Location: Virtual by Zoom, link will be sent with registration  

 

 

 

 Preliminary results from the 2020 U.S. Census show that the second largest racial category after “White” is “Other.” The media has characterized this result as indicating growth in the proportion of the population that is multi-racial.  Given past trends, this simplistic characterization likely does not capture the true demographics of the nation, particularly when considering the history on how the census has approached counting Latinos.  Join Laura Gomez (AB ’86 Harvard College,  MA ’88, JD ’92, PhD ’94 Stanford University) for a discussion on how the complexities of the Latino population in the United States combined with a census instrument designed to allow or detailed data on race challenge the media and all of us to think more deeply about the Latino population of the U.S.

 

Laura E. Gómez is a professor of law at UCLA School of Law and has faculty appointments in the Departments of Sociology and Chicana and Chicano Studies.
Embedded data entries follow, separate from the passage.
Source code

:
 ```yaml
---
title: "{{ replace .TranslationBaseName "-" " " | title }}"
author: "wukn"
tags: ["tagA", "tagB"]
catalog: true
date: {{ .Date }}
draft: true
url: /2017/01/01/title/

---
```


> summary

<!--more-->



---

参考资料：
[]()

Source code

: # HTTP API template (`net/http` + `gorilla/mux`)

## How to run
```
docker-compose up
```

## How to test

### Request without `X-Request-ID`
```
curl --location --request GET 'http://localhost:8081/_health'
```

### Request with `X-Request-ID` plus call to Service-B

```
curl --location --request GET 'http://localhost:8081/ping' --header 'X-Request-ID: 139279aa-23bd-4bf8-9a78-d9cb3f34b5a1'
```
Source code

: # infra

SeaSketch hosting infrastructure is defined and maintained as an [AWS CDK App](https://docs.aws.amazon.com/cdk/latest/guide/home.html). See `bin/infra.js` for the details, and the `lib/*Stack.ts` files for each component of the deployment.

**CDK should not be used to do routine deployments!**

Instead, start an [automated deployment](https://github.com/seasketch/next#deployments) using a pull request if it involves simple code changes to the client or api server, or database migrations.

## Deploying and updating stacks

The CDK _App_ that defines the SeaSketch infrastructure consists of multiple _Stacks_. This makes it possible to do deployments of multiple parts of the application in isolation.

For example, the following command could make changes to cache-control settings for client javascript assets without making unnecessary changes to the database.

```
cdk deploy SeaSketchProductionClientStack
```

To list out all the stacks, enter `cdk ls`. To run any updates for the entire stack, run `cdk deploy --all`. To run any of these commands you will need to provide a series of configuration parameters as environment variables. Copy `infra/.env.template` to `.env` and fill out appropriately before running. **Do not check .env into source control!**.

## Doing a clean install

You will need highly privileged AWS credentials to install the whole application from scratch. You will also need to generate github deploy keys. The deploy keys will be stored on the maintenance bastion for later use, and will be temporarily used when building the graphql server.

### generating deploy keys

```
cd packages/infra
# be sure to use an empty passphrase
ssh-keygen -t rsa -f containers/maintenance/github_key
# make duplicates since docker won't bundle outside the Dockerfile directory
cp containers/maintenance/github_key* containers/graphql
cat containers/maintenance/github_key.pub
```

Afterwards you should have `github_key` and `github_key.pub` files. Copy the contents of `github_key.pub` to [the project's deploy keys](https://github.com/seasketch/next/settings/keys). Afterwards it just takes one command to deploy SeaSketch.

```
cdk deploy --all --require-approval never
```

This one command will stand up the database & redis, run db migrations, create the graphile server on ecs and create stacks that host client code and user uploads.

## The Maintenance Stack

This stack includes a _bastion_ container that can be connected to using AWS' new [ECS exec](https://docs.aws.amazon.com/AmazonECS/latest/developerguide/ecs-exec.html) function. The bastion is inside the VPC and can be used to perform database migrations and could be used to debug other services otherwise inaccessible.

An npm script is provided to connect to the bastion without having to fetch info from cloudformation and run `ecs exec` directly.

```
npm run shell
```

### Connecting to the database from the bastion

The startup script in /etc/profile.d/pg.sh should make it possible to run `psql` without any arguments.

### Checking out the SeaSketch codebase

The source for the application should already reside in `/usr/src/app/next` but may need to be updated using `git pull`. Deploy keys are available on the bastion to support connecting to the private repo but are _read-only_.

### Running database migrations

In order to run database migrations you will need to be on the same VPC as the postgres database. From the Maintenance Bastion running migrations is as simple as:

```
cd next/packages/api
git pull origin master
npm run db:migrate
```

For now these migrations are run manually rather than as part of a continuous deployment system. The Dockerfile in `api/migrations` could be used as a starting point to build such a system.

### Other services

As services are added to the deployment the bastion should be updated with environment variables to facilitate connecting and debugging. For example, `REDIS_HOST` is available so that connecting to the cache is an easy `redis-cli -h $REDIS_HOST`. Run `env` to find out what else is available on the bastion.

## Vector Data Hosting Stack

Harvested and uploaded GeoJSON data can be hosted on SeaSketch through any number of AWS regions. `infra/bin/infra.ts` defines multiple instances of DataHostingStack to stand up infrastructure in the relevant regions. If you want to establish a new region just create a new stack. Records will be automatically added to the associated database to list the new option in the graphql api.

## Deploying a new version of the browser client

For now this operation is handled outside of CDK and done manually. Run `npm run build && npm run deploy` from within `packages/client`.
She has also taught law and American studies at the University of New Mexico. Prior to beginning her career as a law professor, Professor Gómez clerked for Judge Dorothy W. Nelson on the Ninth Circuit Court of Appeals and worked as a legislative aide to U.S. Senator Jeff Bingaman of New Mexico. Her books include Misconceiving Mothers: Legislators, Prosecutors and the Politics of Prenatal Drug Exposure (1997); Mapping “Race”: Critical Approaches to Health Disparities Research (2013), a book co-edited with Dr. Nancy López; Manifest Destinies: The Making of the Mexican American Race (2007; reissued 2018); and Inventing Latinos (2020).